OPT: East Jerusalem suburbs expect the worst as separation barrier erected

Report
from Agence France-Presse
Published on 10 Dec 2003
by Majeda al-Batsh

AL-AZARIYA, West Bank, Dec 10 (AFP) - Tens of thousands of West Bank Palestinians in eastern Jerusalem suburbs are awaiting disaster, as Israel continues to build a separation barrier that will cut them off from the Holy City and slice through their villages.

"The wall will restrict the people's movement and will have a psychological and social impact on them. It will spawn poverty and unemployment," said Mohammed Abu Daamus, spokesman for the local council of Al-Azariya, a village of 30,000 inhabitants east of Jerusalem.

This locality, as well as Abu Dis, Jebel Mukaber, Sawahreh, Tsur Baher and Sheikh Saad, will end up to the east of the wall the Israeli government is building around the annexed Arab sector of Jerusalem.

Large numbers of residents of these villages hold the Israeli ID card delivered to Palestinian residents of Jerusalem.

"This wall will have catastrophic repercussions.

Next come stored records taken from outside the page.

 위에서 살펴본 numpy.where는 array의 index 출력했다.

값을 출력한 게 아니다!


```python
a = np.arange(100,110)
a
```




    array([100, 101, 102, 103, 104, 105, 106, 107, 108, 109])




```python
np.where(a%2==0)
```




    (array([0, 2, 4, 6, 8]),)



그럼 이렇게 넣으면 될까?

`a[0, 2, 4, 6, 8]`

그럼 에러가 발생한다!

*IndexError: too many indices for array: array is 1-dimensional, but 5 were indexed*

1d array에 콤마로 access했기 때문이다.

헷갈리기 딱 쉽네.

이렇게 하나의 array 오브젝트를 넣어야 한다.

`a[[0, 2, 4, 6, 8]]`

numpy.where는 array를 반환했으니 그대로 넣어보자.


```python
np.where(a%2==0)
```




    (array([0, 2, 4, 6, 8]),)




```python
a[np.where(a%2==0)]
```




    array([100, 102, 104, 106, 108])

It will transform our towns and villages into large barricaded prisons," Abu Daamus told AFP.

Once the construction is completed in Al-Azariya, the barrier will be four kilometres (2.5 miles) long and will annex 500 acres (202 hectares) of Palestinian land to the nearby Jewish settlement of Maaleh Adumim, the spokesman said.

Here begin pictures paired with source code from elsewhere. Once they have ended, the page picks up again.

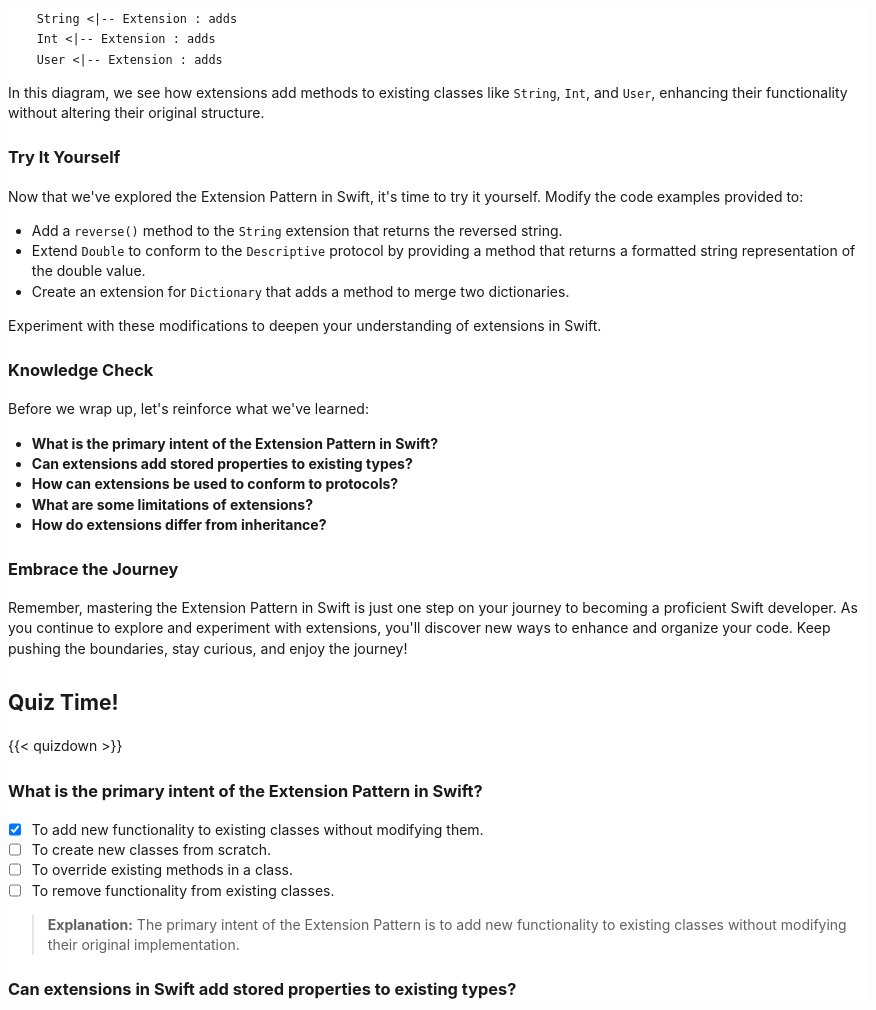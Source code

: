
 ```mermaid
    String <|-- Extension : adds
    Int <|-- Extension : adds
    User <|-- Extension : adds
```

In this diagram, we see how extensions add methods to existing classes like `String`, `Int`, and `User`, enhancing their functionality without altering their original structure.

### Try It Yourself

Now that we've explored the Extension Pattern in Swift, it's time to try it yourself. Modify the code examples provided to:

- Add a `reverse()` method to the `String` extension that returns the reversed string.
- Extend `Double` to conform to the `Descriptive` protocol by providing a method that returns a formatted string representation of the double value.
- Create an extension for `Dictionary` that adds a method to merge two dictionaries.

Experiment with these modifications to deepen your understanding of extensions in Swift.

### Knowledge Check

Before we wrap up, let's reinforce what we've learned:

- **What is the primary intent of the Extension Pattern in Swift?**
- **Can extensions add stored properties to existing types?**
- **How can extensions be used to conform to protocols?**
- **What are some limitations of extensions?**
- **How do extensions differ from inheritance?**

### Embrace the Journey

Remember, mastering the Extension Pattern in Swift is just one step on your journey to becoming a proficient Swift developer. As you continue to explore and experiment with extensions, you'll discover new ways to enhance and organize your code. Keep pushing the boundaries, stay curious, and enjoy the journey!

## Quiz Time!

{{< quizdown >}}

### What is the primary intent of the Extension Pattern in Swift?

- [x] To add new functionality to existing classes without modifying them.
- [ ] To create new classes from scratch.
- [ ] To override existing methods in a class.
- [ ] To remove functionality from existing classes.

> **Explanation:** The primary intent of the Extension Pattern is to add new functionality to existing classes without modifying their original implementation.

### Can extensions in Swift add stored properties to existing types?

The local council lodged a complaint with Israel's Supreme Court demanding a halt to the construction of what Palestinians have coined "the Apartheid Wall," Abu Daamus said.

He pointed out that some 50 families will be cut off from the rest of the town by the "wall", which snakes through the densely populated suburbs of east Jerusalem as part of Israel's barrier to separate the West Bank from Israel.

Israel argues that the barrier is vital for security, but the Palestinians describe it as a form of ethnic cleansing, aimed at grabbing fertile land in the West Bank and pre-empting the borders of their future state.

According to a report published by international institutions donating money to the Palestinians, the construction of the barrier in the Jerusalem district will trigger significant population movements.

The report also warned that "communities adjacent to Jerusalem will be separated from the town on which they depend for trade, employment and basic social services," such as medical treatment and education.

"The fence will prevent the children from going to school, women from going to modern hospitals, workers to reach their jobs and will make access to cemeteries impossible," the document said.

The report said 85,000 Palestinians will be affected by the section of the barrier already erected around Jerusalem and that the completion of another 18 kilometres (12 miles) will affect the daily lives of another 35,000 people.

In Abu Dis, the Israeli army has cut the main thoroughfare linking the town of east Jerusalem with three-metre-tall concrete blocks while workers are putting the final touches to the barrier.

"They have surrounded our field with barbed wire and a high fence," said Umm Ahmad Halibiya, a 35-year-old Palestinians woman.

"We are growing vegetables in this field but they confiscated it by leaving it on the either side of the wall after uprooting olive trees. This is a crime," she said.

According to Aziz Allan, a researcher at the farming assistance association, the residents of these eastern Jerusalem suburbs could also end up being severed from the rest of the West Bank if Israel decided to close the main road to the large urban settlement of Maaleh Adumim.

"Al-Azariya, Abu Dis and Sawahreh would then become isolated enclaves," he warned.